La violence des volcans

Publié le par Didier

Par Christiane Galus
Article paru dans le monde du 09.01.07

L'impact du volcanisme ancien sur les fluctuations naturelles du climat reste encore mal connu. Les carottes de glace de l'Antarctique et du Groënland, qui contiennent des bulles d'air représentatives des climats du passé, ne permettaient pas jusqu'à ce jour de préciser si une éruption était de nature stratosphérique, donc très importante, ou troposphérique (jusqu'à 10 km d'altitude) et de moindre ampleur.

Une telle distinction est désormais possible, grâce aux travaux du Laboratoire de glaciologie et géophysique de l'environnement (LGGE, laboratoire conjoint CNRS-Université Joseph-Fourier, Grenoble) et de l'Université de Californie de La Jolla (San Diego). Ces recherches, publiées dans la revue Science du 5 janvier, ont permis de déterminer qu'un isotope du soufre (33S) était un marqueur de ces grosses colères de la Terre.
En projetant d'énormes quantités de poussières et de gaz - et notamment du dioxyde de soufre (SO2) - à plus de 30 kilomètres d'altitude dans la stratosphère (haute atmosphère terrestre), les éruptions volcaniques de grande ampleur modifient le climat mondial pendant plusieurs années.

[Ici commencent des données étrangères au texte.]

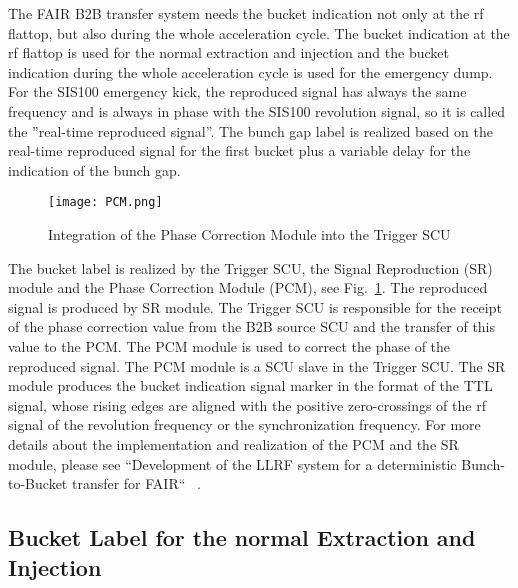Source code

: 



The FAIR B2B transfer system needs the bucket indication not only at the rf flattop, but also during the whole acceleration cycle. The bucket indication at the rf flattop is used for the normal extraction and injection and the bucket indication during the whole acceleration cycle is used for the emergency dump. For the SIS100 emergency kick, the reproduced signal has always the same frequency and is always in phase with the SIS100 revolution signal, so it is called the ''real-time reproduced signal''. The bunch gap label is realized based on the real-time reproduced signal for the first bucket plus a variable delay for the indication of the bunch gap.


 \begin{figure}[!htb]
   \centering   
   \texttt{[image: PCM.png]}
   \caption{Integration of the Phase Correction Module into the Trigger SCU}
   \label{PCM}
\end{figure}
The bucket label is realized by the Trigger SCU, the Signal Reproduction (SR) module and the Phase Correction Module (PCM), see Fig.~\ref{PCM}. The reproduced signal is produced by SR module. The Trigger SCU is responsible for the receipt of the phase correction value from the B2B source SCU and the transfer of this value to the PCM. The PCM module is used to correct the phase of the reproduced signal. The PCM module is a SCU slave in the Trigger SCU. The SR module produces the bucket indication signal marker in the format of the TTL signal, whose rising edges are aligned with the positive zero-crossings of the rf signal of the revolution frequency or the synchronization frequency. For more details about the implementation and realization of the PCM and the SR module, please see ``Development of the LLRF system for a deterministic Bunch-to-Bucket transfer for FAIR`` ~\cite{ferrand_development_????}. 

\subsection{Bucket Label for the normal Extraction and Injection}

Lorsqu'il arrive dans cette zone, le dioxyde de soufre se transforme en acide sulfurique (H2SO4) sous l'action photochimique des rayons solaires. Cet acide se condense alors sur des poussières ou des aérosols et forme un écran qui réfléchit la lumière de notre étoile, ce qui a pour effet de provoquer à l'échelle de la planète une baisse des températures de 0,1 à 0,7 ºC.
C'est en travaillant sur l'acide sulfurique piégé dans les glaces de l'Antarctique que Joël Savarino, Mélanie Baroni, Robert Delmas et Marc Thiemens ont obtenu leurs résultats. Sur le site de la station franco-italienne Concordia en Antarctique, ils ont prélevé de la neige gelée, empilée sur 6 mètres, censée abriter des traces de deux éruptions majeures du XXe siècle : celle du mont Agung, à Bali, en Indonésie (1963), et celle du Pinatubo, aux Philippines (1991). Ces super-volcans ont respectivement envoyé dans la stratosphère 1 et 5 km3 de cendres et de gaz volcaniques et vomi 1 million de tonnes de soufre chacun.

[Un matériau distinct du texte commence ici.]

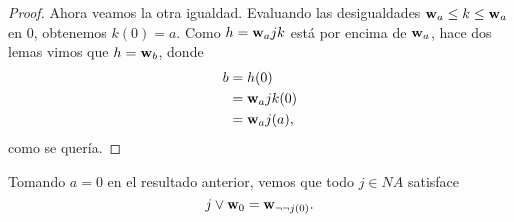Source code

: \begin{proof}
    Ahora veamos la otra igualdad.
    Evaluando las desigualdades $\mathbf w_{a}\leq k\leq \mathbf w_{a}$
    en $0$, obtenemos $k(0)=a$.
    Como $h=\mathbf w_{a}jk$ está por encima de $\mathbf w_{a}$,
    hace dos lemas vimos que $h=\mathbf w_{b}$, donde
    \begin{align*}
        b
        &= h(0) \\
        &= \mathbf w_{a}jk(0) \\
        &= \mathbf w_{a}j(a),
    \end{align*}
    como se quería.
\end{proof}

\begin{cor}
    Tomando $a=0$ en el resultado anterior,
    vemos que todo $j\in NA$ satisface
    \[
        j\vee\mathbf w_{0} = \mathbf w_{\neg\neg j(0)}
    .\]
\end{cor}

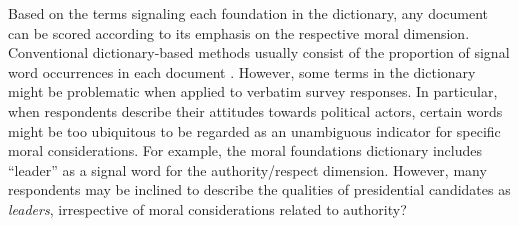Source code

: \documentclass[12pt]{article}
\begin{document}
Based on the terms signaling each foundation in the dictionary, any document can be scored according to its emphasis on the respective moral dimension. Conventional dictionary-based methods usually consist of the proportion of signal word occurrences in each document \citep[e.g.][]{graham2009liberals}. However, some terms in the dictionary might be problematic when applied to verbatim survey responses. In particular, when respondents describe their attitudes towards political actors, certain words might be too ubiquitous to be regarded as an unambiguous indicator for specific moral considerations. For example, the moral foundations dictionary includes ``leader'' as a signal word for the authority/respect dimension. However, many respondents may be inclined to describe the qualities of presidential candidates as \textit{leaders}, irrespective of moral considerations related to authority?
\end{document}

La neige recueillie a été fondue, et, après plusieurs manipulations, analysée à l'aide d'un chromatographe ionique puis d'un spectromètre. L'équipe scientifique a alors constaté que " le soufre 33, l'un des quatre isotopes stables du soufre que l'on trouve dans la nature, se comportait de manière irrégulière par rapport aux autres isotopes : le soufre 32 (le plus abondant), le soufre 34 et le soufre 36. Alors qu'habituellement ce quatuor isotopique est étroitement corrélé et varie de concert", explique Joël Savarino, spécialiste de la chimie de l'atmosphère au LGGE.

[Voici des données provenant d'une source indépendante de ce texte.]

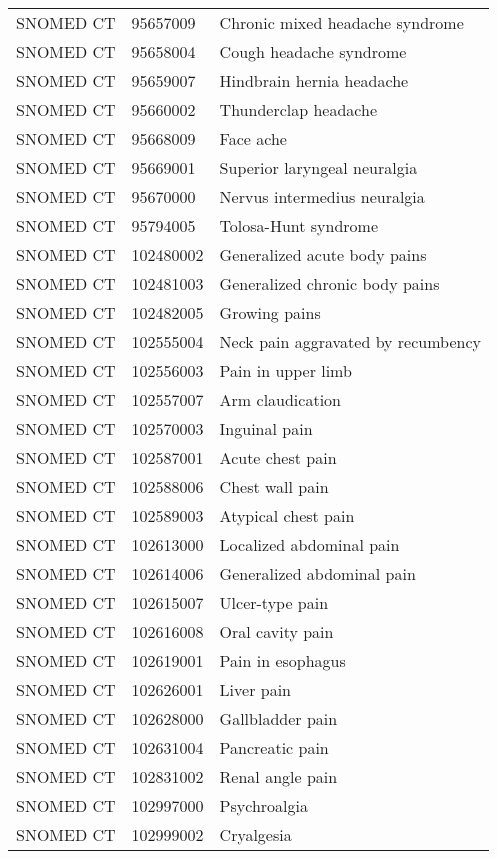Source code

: \begin{longtable}{p{}p{}p{}}
  SNOMED CT & 95657009 & Chronic mixed headache syndrome \\ 
  SNOMED CT & 95658004 & Cough headache syndrome \\ 
  SNOMED CT & 95659007 & Hindbrain hernia headache \\ 
  SNOMED CT & 95660002 & Thunderclap headache \\ 
  SNOMED CT & 95668009 & Face ache \\ 
  SNOMED CT & 95669001 & Superior laryngeal neuralgia \\ 
  SNOMED CT & 95670000 & Nervus intermedius neuralgia \\ 
  SNOMED CT & 95794005 & Tolosa-Hunt syndrome \\ 
  SNOMED CT & 102480002 & Generalized acute body pains \\ 
  SNOMED CT & 102481003 & Generalized chronic body pains \\ 
  SNOMED CT & 102482005 & Growing pains \\ 
  SNOMED CT & 102555004 & Neck pain aggravated by recumbency \\ 
  SNOMED CT & 102556003 & Pain in upper limb \\ 
  SNOMED CT & 102557007 & Arm claudication \\ 
  SNOMED CT & 102570003 & Inguinal pain \\ 
  SNOMED CT & 102587001 & Acute chest pain \\ 
  SNOMED CT & 102588006 & Chest wall pain \\ 
  SNOMED CT & 102589003 & Atypical chest pain \\ 
  SNOMED CT & 102613000 & Localized abdominal pain \\ 
  SNOMED CT & 102614006 & Generalized abdominal pain \\ 
  SNOMED CT & 102615007 & Ulcer-type pain \\ 
  SNOMED CT & 102616008 & Oral cavity pain \\ 
  SNOMED CT & 102619001 & Pain in esophagus \\ 
  SNOMED CT & 102626001 & Liver pain \\ 
  SNOMED CT & 102628000 & Gallbladder pain \\ 
  SNOMED CT & 102631004 & Pancreatic pain \\ 
  SNOMED CT & 102831002 & Renal angle pain \\ 
  SNOMED CT & 102997000 & Psychroalgia \\ 
  SNOMED CT & 102999002 & Cryalgesia \\ 

\end{longtable}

Grâce à cette signature isotopique, les scientifiques vont pouvoir affiner leurs études sur l'impact climatique des grandes éruptions et élaborer des statistiques destinées à évaluer leur périodicité. " De tels événements représentent peut-être la plus grosse menace qui pèse actuellement sur la civilisation, beaucoup plus que celle due à la chute d'une météorite géante, que l'on peut tenter de dévier, prévient Joël Savarino. Tandis que personne n'est capable d'arrêter une éruption volcanique en cours."

En provoquant une sorte d'"hiver nucléaire", ces éruptions peuvent perturber gravement la vie sur Terre. Il y a 74 000 ans, le super-volcan Toba, à Sumatra, a rejeté dans l'atmosphère quelque 2 800 km3 de débris, ce qui a refroidi temporairement la température mondiale de 5 à 6 ºC. Plus récemment, l'éruption du volcan Laki, en Islande, survenue entre 1783 et 1784, a eu indirectement un rôle dans le déclenchement de la Révolution française. Les perturbations météorologiques qu'il a entraînées ont en effet provoqué, à cette époque, une baisse importante des récoltes, des famines, et nourri un fort mécontentement.